[Data supplied Boundary: Start]

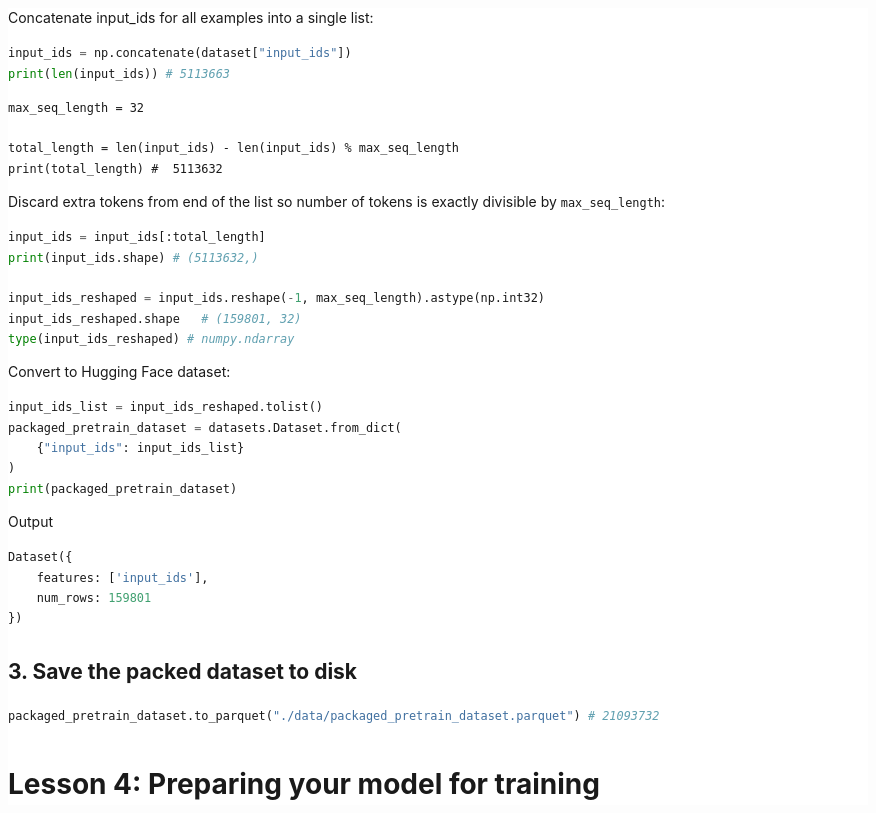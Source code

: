 Concatenate input_ids for all examples into a single list:

```py
input_ids = np.concatenate(dataset["input_ids"])
print(len(input_ids)) # 5113663
```





```
max_seq_length = 32

total_length = len(input_ids) - len(input_ids) % max_seq_length
print(total_length) #  5113632
```

Discard extra tokens from end of the list so number of tokens is exactly divisible by `max_seq_length`:



```py
input_ids = input_ids[:total_length]
print(input_ids.shape) # (5113632,)

input_ids_reshaped = input_ids.reshape(-1, max_seq_length).astype(np.int32)
input_ids_reshaped.shape   # (159801, 32)
type(input_ids_reshaped) # numpy.ndarray

```

Convert to Hugging Face dataset:

```py
input_ids_list = input_ids_reshaped.tolist()
packaged_pretrain_dataset = datasets.Dataset.from_dict(
    {"input_ids": input_ids_list}
)
print(packaged_pretrain_dataset)
```

Output

```py
Dataset({
    features: ['input_ids'],
    num_rows: 159801
})
```

## 3. Save the packed dataset to disk

```py
packaged_pretrain_dataset.to_parquet("./data/packaged_pretrain_dataset.parquet") # 21093732
```



# Lesson 4: Preparing your model for training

[Data supplied Boundary: End]

From the listing above, pick out every line containing "print".

### Exercise solution
print(len(input_ids)) # 5113663
print(total_length) #  5113632
print(input_ids.shape) # (5113632,)
print(packaged_pretrain_dataset)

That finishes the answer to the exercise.